» **Source texts of formatted documents**
═══

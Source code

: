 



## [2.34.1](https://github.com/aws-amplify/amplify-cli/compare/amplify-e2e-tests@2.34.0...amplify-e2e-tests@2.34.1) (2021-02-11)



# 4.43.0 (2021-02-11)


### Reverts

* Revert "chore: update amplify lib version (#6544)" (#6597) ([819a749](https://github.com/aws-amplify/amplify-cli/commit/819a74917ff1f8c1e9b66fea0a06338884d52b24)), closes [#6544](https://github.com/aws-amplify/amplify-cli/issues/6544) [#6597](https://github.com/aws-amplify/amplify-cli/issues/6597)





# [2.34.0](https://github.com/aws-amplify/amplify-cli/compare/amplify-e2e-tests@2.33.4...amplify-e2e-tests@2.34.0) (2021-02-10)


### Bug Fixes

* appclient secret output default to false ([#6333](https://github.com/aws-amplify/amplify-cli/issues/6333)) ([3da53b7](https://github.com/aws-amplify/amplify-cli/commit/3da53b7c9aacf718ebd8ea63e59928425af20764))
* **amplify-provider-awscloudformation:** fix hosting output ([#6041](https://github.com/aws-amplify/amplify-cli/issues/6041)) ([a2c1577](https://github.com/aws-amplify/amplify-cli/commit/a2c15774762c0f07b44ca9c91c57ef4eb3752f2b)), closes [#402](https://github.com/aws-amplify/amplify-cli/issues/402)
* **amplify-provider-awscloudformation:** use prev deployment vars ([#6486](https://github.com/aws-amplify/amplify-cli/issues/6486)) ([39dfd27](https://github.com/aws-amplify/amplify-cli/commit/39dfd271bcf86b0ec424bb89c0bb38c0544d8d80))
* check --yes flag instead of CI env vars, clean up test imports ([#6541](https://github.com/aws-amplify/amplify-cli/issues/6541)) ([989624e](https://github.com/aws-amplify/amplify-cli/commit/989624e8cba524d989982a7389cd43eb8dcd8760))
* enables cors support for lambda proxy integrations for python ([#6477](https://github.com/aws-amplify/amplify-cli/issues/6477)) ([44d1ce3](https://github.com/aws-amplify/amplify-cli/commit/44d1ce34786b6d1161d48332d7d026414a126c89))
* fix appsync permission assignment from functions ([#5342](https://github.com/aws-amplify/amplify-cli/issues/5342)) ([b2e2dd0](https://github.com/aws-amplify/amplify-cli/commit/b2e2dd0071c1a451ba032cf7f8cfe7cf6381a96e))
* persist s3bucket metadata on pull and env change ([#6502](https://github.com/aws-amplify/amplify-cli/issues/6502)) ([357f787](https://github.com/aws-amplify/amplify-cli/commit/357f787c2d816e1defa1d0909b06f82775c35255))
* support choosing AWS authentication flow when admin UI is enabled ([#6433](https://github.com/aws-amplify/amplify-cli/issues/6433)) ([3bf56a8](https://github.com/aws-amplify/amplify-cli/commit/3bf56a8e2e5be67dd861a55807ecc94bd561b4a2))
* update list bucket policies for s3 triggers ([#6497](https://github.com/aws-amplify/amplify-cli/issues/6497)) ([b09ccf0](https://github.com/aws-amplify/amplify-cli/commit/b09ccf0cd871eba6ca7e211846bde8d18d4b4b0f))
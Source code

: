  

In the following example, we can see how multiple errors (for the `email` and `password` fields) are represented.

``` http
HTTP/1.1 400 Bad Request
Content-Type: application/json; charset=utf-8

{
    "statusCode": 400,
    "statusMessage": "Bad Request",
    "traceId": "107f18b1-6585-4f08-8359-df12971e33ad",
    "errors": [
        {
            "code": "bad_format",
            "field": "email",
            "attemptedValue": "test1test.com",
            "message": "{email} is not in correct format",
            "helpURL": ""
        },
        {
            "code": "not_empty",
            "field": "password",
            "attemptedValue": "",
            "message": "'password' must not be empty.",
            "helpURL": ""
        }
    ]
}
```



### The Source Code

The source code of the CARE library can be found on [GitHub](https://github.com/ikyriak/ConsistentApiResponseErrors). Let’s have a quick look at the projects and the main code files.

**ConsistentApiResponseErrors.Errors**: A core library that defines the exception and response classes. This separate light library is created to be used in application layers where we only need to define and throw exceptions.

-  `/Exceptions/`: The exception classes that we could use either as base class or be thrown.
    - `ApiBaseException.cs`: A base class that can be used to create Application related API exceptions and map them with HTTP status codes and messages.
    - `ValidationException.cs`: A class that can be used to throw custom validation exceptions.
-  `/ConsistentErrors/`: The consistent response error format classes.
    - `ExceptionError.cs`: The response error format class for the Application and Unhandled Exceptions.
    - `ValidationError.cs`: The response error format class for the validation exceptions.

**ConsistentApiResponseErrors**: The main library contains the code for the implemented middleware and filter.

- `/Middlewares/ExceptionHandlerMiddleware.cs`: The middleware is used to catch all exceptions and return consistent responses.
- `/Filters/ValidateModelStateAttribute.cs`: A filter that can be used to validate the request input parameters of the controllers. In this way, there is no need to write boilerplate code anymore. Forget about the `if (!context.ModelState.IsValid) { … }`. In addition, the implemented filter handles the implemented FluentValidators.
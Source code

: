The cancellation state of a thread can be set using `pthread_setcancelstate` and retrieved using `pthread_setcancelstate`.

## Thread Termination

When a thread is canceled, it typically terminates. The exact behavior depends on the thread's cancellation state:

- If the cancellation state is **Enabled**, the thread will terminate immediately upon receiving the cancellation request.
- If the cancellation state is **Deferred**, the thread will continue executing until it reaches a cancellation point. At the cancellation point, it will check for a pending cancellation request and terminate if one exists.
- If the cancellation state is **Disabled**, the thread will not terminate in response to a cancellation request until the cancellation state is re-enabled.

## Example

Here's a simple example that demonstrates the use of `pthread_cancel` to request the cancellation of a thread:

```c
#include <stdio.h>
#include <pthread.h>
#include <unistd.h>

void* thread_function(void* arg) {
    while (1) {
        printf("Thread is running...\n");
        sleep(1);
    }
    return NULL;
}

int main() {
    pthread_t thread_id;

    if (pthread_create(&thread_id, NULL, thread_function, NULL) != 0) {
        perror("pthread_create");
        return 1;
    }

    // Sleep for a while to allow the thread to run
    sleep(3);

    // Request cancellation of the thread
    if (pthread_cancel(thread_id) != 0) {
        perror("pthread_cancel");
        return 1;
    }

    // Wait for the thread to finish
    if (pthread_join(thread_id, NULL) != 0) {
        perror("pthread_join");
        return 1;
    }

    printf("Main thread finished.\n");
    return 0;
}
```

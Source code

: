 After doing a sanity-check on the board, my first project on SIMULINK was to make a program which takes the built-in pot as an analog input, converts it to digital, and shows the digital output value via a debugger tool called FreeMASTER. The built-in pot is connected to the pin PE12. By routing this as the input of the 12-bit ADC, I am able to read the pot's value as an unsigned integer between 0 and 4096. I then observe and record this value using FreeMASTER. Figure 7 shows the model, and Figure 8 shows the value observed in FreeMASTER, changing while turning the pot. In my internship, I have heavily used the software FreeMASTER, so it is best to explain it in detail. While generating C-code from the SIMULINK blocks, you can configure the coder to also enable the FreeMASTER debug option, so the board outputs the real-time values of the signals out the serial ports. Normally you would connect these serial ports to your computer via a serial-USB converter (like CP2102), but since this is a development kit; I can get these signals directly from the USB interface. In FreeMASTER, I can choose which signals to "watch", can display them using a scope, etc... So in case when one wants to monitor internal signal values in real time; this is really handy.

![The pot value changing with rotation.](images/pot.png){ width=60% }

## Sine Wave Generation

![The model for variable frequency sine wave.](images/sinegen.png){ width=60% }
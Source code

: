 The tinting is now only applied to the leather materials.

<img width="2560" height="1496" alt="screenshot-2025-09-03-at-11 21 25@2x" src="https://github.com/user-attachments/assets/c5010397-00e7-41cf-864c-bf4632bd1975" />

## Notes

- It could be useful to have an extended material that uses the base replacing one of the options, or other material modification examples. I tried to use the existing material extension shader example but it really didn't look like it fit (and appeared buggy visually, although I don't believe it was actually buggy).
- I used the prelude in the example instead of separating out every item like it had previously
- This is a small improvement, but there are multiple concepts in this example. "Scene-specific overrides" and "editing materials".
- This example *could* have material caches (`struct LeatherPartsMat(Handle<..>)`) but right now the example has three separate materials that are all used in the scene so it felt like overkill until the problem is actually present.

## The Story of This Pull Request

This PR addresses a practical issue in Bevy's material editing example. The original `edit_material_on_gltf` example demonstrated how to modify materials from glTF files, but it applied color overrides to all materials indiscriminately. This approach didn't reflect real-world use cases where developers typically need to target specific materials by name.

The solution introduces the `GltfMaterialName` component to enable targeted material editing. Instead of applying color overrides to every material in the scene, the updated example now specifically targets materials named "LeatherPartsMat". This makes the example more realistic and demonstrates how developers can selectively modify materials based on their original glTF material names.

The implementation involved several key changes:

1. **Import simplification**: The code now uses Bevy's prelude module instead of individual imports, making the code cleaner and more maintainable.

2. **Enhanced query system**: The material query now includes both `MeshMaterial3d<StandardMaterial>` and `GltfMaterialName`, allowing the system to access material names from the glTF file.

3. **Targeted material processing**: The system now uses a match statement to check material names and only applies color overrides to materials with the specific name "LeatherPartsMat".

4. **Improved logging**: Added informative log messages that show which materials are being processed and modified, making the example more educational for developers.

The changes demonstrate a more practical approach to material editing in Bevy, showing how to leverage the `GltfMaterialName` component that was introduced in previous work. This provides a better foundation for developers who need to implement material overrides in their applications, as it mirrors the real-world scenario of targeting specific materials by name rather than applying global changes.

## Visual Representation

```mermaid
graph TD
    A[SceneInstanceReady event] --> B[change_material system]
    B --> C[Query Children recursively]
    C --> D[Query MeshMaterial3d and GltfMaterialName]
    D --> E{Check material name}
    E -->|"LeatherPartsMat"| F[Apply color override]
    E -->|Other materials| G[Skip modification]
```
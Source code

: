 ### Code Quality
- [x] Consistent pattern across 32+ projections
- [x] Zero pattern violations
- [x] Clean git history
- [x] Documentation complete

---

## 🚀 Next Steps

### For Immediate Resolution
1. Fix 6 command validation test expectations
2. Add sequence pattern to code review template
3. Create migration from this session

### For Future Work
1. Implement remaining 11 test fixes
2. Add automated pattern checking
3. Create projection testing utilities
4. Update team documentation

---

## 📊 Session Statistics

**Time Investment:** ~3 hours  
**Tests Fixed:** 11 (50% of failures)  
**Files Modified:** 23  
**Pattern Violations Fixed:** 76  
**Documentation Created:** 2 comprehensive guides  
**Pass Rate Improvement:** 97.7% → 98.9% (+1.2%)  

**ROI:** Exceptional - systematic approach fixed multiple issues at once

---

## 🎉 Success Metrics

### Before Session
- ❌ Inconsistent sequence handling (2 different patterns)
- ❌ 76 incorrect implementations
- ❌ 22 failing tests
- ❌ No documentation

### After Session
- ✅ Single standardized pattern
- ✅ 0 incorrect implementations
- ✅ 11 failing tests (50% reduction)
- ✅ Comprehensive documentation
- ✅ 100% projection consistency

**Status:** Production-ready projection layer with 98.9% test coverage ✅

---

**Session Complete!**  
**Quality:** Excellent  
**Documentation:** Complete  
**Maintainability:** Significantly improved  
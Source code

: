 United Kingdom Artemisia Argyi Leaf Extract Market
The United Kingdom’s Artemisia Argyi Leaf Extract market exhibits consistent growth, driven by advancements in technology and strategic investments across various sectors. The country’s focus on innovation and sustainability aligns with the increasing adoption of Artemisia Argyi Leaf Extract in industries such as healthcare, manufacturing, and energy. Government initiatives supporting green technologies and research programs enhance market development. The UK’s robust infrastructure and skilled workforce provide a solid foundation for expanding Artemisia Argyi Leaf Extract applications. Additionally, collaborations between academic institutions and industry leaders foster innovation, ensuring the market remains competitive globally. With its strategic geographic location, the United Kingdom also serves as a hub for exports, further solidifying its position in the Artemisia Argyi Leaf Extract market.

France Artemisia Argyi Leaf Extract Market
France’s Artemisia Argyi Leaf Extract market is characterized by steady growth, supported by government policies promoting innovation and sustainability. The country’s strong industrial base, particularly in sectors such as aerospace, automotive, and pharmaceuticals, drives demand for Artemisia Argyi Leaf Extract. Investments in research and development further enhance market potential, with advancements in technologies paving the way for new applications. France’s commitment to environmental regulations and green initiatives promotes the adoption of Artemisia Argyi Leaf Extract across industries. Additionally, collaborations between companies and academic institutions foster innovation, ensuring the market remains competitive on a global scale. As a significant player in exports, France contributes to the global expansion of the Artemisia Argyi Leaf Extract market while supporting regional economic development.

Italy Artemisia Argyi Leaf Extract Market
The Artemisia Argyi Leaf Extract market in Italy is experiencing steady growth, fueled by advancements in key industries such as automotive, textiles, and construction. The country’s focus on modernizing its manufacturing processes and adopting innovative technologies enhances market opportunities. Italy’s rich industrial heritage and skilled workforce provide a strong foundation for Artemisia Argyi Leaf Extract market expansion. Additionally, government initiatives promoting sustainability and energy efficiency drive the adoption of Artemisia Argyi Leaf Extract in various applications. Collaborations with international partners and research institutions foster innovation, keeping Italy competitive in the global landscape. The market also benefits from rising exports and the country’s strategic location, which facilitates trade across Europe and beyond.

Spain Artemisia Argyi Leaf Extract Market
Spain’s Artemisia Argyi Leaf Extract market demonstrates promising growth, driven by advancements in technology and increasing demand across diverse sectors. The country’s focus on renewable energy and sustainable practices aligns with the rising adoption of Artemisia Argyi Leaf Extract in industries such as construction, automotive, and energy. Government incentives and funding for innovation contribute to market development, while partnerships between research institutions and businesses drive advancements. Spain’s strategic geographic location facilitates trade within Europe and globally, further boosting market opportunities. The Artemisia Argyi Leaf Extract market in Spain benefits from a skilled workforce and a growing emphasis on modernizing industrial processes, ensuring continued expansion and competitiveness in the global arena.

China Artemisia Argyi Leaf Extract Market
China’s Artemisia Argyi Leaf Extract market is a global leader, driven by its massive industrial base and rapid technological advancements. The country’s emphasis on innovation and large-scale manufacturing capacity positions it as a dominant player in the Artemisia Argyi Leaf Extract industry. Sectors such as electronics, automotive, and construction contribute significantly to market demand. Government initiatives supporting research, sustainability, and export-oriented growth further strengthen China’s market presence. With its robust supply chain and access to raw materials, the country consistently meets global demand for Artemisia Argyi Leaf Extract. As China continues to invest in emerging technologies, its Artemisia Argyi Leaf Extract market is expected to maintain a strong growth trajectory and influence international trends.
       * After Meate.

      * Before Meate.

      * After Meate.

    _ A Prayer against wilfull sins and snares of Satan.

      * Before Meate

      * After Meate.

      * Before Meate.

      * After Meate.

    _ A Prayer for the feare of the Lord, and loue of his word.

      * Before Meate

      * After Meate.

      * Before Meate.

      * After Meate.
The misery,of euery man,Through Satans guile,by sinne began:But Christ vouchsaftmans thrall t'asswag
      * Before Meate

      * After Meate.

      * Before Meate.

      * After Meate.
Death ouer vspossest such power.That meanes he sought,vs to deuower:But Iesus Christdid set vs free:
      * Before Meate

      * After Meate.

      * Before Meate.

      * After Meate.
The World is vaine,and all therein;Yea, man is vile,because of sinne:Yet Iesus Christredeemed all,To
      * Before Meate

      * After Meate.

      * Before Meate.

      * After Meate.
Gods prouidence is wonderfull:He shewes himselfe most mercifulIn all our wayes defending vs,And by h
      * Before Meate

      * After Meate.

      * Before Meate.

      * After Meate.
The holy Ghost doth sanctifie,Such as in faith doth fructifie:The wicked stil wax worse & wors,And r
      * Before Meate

═══

» **Exercise brief**
Wherever the string "uses" occurs in the data, copy the line that holds it.

» **Response box**
- It could be useful to have an extended material that uses the base replacing one of the options, or other material modification examples. I tried to use the existing material extension shader example but it really didn't look like it fit (and appeared buggy visually, although I don't believe it was actually buggy).
1. **Import simplification**: The code now uses Bevy's prelude module instead of individual imports, making the code cleaner and more maintainable.
3. **Targeted material processing**: The system now uses a match statement to check material names and only applies color overrides to materials with the specific name "LeatherPartsMat".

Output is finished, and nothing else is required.